Start of DATA TO PROCESS
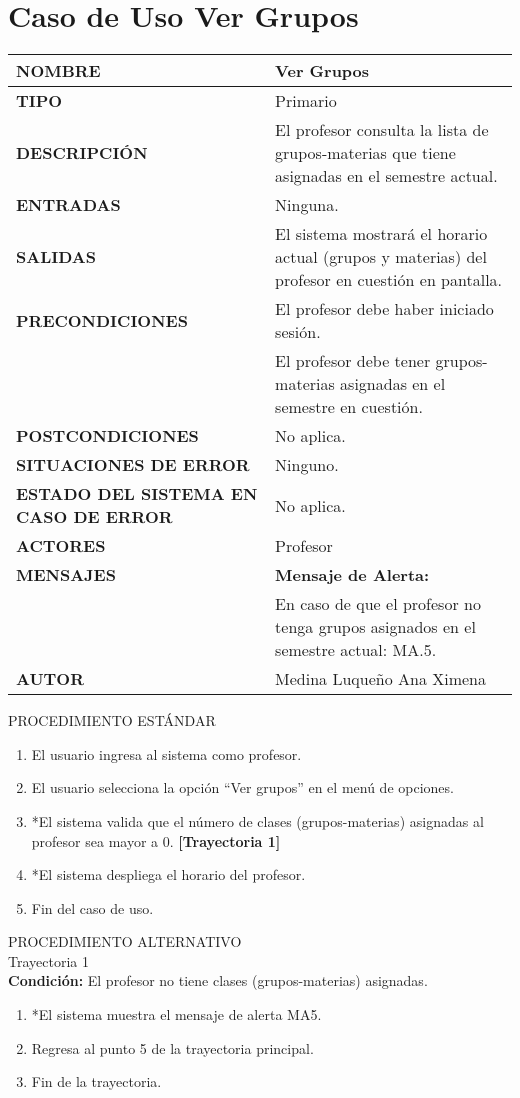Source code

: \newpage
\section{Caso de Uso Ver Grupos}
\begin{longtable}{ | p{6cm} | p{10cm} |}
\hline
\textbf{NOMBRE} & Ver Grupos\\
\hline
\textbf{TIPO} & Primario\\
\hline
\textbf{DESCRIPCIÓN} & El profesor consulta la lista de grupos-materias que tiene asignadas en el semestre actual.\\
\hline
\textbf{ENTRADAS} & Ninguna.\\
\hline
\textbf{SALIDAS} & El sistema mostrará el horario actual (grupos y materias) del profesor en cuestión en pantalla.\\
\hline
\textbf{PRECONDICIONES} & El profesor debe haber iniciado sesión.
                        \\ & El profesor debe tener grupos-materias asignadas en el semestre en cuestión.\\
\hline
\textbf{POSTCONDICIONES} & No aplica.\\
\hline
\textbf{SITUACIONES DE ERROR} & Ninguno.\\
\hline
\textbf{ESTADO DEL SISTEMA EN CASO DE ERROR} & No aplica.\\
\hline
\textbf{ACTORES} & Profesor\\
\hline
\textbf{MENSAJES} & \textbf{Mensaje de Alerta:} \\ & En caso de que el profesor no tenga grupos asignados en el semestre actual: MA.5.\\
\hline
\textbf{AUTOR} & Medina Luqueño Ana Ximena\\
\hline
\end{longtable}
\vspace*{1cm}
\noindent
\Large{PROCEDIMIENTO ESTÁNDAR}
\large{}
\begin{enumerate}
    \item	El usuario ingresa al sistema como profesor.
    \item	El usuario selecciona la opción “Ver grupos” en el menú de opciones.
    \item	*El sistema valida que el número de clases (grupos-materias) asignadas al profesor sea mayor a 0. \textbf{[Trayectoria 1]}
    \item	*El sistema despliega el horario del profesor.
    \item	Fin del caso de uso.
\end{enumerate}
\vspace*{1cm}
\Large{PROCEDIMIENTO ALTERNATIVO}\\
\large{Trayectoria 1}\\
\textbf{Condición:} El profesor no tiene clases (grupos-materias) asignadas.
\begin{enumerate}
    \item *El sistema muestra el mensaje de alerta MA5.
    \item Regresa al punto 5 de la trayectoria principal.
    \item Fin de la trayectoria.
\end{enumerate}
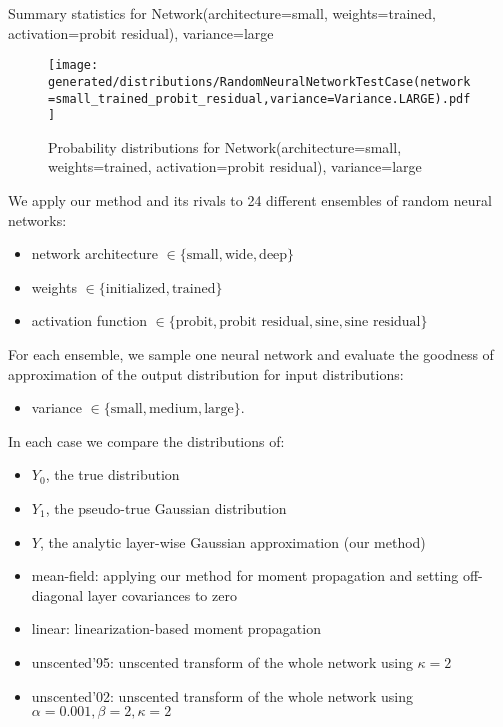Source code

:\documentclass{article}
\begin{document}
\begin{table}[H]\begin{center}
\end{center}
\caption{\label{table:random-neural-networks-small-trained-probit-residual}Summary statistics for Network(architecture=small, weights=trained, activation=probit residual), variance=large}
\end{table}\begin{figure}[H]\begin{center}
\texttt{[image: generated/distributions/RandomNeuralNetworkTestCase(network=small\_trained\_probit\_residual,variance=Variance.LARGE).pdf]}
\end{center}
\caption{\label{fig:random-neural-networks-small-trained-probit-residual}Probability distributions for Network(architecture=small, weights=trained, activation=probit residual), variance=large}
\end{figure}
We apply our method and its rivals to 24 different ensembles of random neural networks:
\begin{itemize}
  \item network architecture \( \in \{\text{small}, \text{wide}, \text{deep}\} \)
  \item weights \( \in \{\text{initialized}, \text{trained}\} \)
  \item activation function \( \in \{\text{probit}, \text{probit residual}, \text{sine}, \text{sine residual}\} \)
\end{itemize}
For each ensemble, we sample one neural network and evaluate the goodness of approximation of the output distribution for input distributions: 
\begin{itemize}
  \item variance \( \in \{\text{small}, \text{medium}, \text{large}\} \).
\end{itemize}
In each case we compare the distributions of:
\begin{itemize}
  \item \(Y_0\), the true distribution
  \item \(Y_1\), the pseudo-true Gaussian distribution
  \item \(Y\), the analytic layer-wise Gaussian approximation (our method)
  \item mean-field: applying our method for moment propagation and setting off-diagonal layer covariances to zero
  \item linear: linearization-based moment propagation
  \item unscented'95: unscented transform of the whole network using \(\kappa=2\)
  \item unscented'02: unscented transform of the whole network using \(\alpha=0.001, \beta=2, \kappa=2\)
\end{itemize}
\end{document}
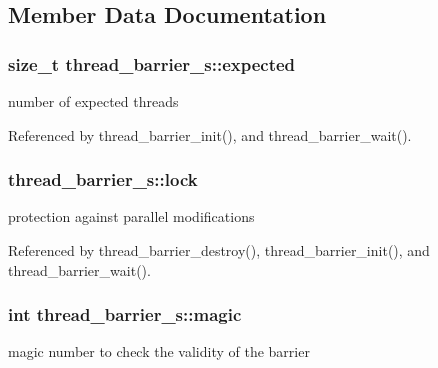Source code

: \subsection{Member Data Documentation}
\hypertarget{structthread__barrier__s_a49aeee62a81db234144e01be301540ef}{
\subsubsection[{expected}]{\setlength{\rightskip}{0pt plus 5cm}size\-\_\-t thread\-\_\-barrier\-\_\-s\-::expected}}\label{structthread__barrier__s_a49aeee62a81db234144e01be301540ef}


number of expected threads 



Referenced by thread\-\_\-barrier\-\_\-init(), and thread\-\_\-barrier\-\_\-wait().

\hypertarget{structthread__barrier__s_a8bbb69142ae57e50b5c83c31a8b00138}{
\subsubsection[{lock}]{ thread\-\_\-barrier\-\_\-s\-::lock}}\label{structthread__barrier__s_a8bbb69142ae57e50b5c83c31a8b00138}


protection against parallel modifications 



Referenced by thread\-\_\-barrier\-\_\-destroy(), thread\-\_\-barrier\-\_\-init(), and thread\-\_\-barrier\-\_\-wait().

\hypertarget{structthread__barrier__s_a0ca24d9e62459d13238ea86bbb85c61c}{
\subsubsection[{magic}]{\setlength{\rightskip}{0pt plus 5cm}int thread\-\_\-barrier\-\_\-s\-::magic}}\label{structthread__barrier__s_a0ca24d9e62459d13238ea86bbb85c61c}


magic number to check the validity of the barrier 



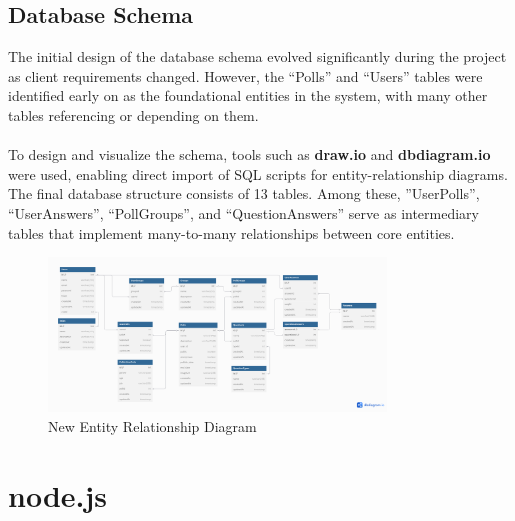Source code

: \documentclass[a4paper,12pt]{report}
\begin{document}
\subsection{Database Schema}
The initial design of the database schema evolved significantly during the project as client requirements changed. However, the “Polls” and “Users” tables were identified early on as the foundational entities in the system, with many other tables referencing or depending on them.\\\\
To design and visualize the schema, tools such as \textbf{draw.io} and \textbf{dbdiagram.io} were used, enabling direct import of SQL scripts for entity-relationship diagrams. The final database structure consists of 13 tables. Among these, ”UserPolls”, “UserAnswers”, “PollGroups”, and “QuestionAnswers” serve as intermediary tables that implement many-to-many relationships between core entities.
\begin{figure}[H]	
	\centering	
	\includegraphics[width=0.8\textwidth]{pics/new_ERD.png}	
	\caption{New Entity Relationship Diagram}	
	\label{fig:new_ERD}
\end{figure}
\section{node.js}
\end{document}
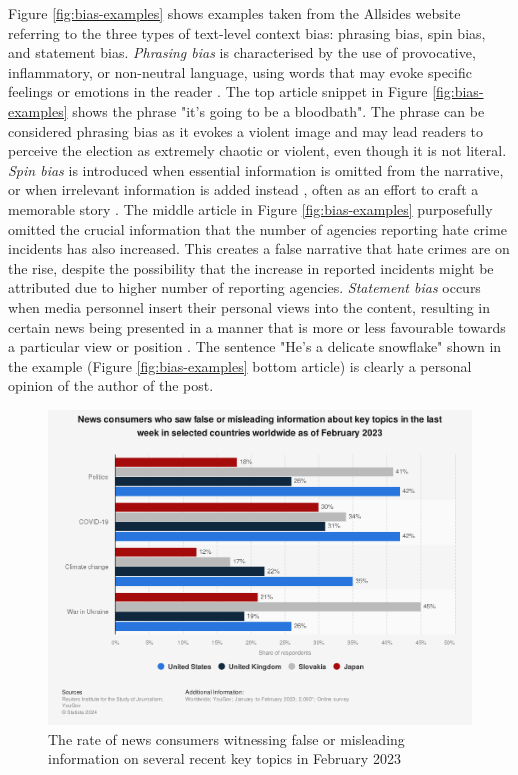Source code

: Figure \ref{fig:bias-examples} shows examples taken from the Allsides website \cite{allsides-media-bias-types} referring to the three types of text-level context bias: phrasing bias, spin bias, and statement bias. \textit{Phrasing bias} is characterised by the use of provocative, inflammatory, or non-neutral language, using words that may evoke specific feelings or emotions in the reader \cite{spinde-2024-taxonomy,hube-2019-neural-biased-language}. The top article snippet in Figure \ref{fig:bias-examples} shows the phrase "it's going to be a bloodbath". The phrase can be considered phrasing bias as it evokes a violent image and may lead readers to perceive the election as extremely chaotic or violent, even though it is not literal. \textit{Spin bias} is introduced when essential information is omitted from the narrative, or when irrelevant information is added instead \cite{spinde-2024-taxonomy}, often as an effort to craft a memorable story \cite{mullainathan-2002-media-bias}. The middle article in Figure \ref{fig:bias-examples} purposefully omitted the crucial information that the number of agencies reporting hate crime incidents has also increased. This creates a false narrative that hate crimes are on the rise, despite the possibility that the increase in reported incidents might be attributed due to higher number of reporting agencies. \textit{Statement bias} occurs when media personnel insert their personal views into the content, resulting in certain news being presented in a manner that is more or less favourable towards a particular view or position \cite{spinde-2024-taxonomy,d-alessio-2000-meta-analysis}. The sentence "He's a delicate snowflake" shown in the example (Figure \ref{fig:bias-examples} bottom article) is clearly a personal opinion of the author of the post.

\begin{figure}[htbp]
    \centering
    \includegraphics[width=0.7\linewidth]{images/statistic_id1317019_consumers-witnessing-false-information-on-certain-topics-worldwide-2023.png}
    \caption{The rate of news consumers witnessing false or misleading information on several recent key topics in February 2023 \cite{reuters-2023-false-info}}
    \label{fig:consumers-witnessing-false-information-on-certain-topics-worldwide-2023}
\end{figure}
End of DATA TO PROCESS
Filter the entries down to the lines containing "Gaussian". Copy each of those lines.

- [EXERCISE ANSWER]:
  \item \(Y_1\), the pseudo-true Gaussian distribution
  \item \(Y\), the analytic layer-wise Gaussian approximation (our method)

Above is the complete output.